6
votes

I have a Java based application and a set of keywords in a MySQL database (in total about 3M keywords, each of them may include more than one words, eg it can be: “memory”, “old house”, “European Union law”, etc).

The user interacts with the application by uploading a document with arbitrary text (several pages most of the times). What I want to do is to search if and where in the document any of the 3 million keywords appear.

I have tried using a loop and searching the document for each keyword but this is not efficient at all. I am wondering if there is a library to perform the search in a more time efficient manner.

I would greatly appreciate any help.

3
What about store hash for each keyword in column next to keyword, and during reading document checking each word by, for ex select keyword from keywords where keyword_hash = calculateHash(wordToCheck)? - rzysia
What you need to consider is what would be the shortest path. Doing 3 million searches, or building N phrases from the uploaded document. A solution could be to construct a search of all of the 3M keywords to search the document. Use Lucenes Keyword Highlighter and match all highlighted words with the 3M keywords ;) - Andreas Lundberg
Is there a way to get multi keyword results within the same extracted portion of text in the highlighter ? Or even better is there a structure that can return the list of matched keywords that are found within the file? - Nikolaos Papadakis

3 Answers

5
votes

project Apache Lucene may be helpful.

Apache LuceneTM is a high-performance, full-featured text search engine library written entirely in Java. It is a technology suitable for nearly any application that requires full-text search, especially cross-platform.
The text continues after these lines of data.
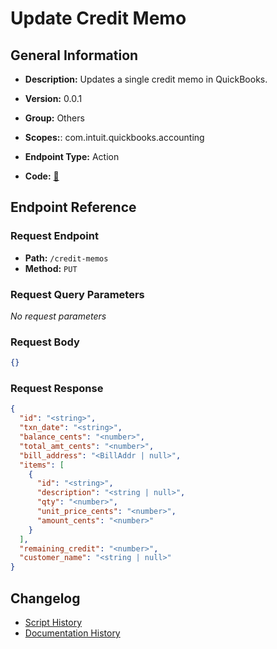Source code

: # Update Credit Memo

## General Information

- **Description:** Updates a single credit memo in QuickBooks.

- **Version:** 0.0.1
- **Group:** Others
- **Scopes:**: com.intuit.quickbooks.accounting
- **Endpoint Type:** Action
- **Code:** [🔗](https://github.com/NangoHQ/integration-templates/tree/main/integrations/quickbooks-sandbox/actions/update-credit-memo.ts)


## Endpoint Reference

### Request Endpoint

- **Path:** `/credit-memos`
- **Method:** `PUT`

### Request Query Parameters

_No request parameters_

### Request Body

```json
{}
```

### Request Response

```json
{
  "id": "<string>",
  "txn_date": "<string>",
  "balance_cents": "<number>",
  "total_amt_cents": "<number>",
  "bill_address": "<BillAddr | null>",
  "items": [
    {
      "id": "<string>",
      "description": "<string | null>",
      "qty": "<number>",
      "unit_price_cents": "<number>",
      "amount_cents": "<number>"
    }
  ],
  "remaining_credit": "<number>",
  "customer_name": "<string | null>"
}
```

## Changelog

- [Script History](https://github.com/NangoHQ/integration-templates/commits/main/integrations/quickbooks-sandbox/actions/update-credit-memo.ts)
- [Documentation History](https://github.com/NangoHQ/integration-templates/commits/main/integrations/quickbooks-sandbox/actions/update-credit-memo.md)

<!-- END  GENERATED CONTENT -->

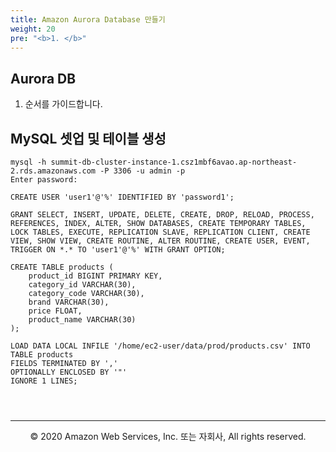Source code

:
 ```yaml
---
title: Amazon Aurora Database 만들기
weight: 20
pre: "<b>1. </b>"
---
```



## Aurora DB

1. 순서를 가이드합니다.



## MySQL 셋업 및 테이블 생성


```
mysql -h summit-db-cluster-instance-1.csz1mbf6avao.ap-northeast-2.rds.amazonaws.com -P 3306 -u admin -p
Enter password:
```

```
CREATE USER 'user1'@'%' IDENTIFIED BY 'password1';

GRANT SELECT, INSERT, UPDATE, DELETE, CREATE, DROP, RELOAD, PROCESS, REFERENCES, INDEX, ALTER, SHOW DATABASES, CREATE TEMPORARY TABLES, LOCK TABLES, EXECUTE, REPLICATION SLAVE, REPLICATION CLIENT, CREATE VIEW, SHOW VIEW, CREATE ROUTINE, ALTER ROUTINE, CREATE USER, EVENT, TRIGGER ON *.* TO 'user1'@'%' WITH GRANT OPTION;
```

```
CREATE TABLE products (
    product_id BIGINT PRIMARY KEY,
    category_id VARCHAR(30),
    category_code VARCHAR(30),
    brand VARCHAR(30),
    price FLOAT,
    product_name VARCHAR(30)
);

LOAD DATA LOCAL INFILE '/home/ec2-user/data/prod/products.csv' INTO TABLE products
FIELDS TERMINATED BY ','
OPTIONALLY ENCLOSED BY '"'
IGNORE 1 LINES;
```

```



```




---
<p align="center">
© 2020 Amazon Web Services, Inc. 또는 자회사, All rights reserved.
</p>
you can find some useful tutorials here

1
votes

You could try using a bloom filter http://en.wikipedia.org/wiki/Bloom_filter. Then check each word(s) against the bloom filter to find out positives. Please remember there could be false positives. Therefore if there are positives from the bloom filter then you could try a sql query like 'select keyword from keywordtable where keyword in (positives from bloom filter) ' to concretely identify which keywords are present in the uploaded document.

Java implementation of bloom filter available in Guava library. http://docs.guava-libraries.googlecode.com/git/javadoc/com/google/common/hash/BloomFilter.html

1
votes

You can use The Lemur Project also available at sourceforge:

The Lemur Project develops search engines, browser toolbars, text analysis tools, and data resources that support research and development of information retrieval and text mining software, including the Indri search engine and ClueWeb09 dataset.

And as Recommended by Taher the Apache Lucene is a nice tool, And I've used both of them and they're great.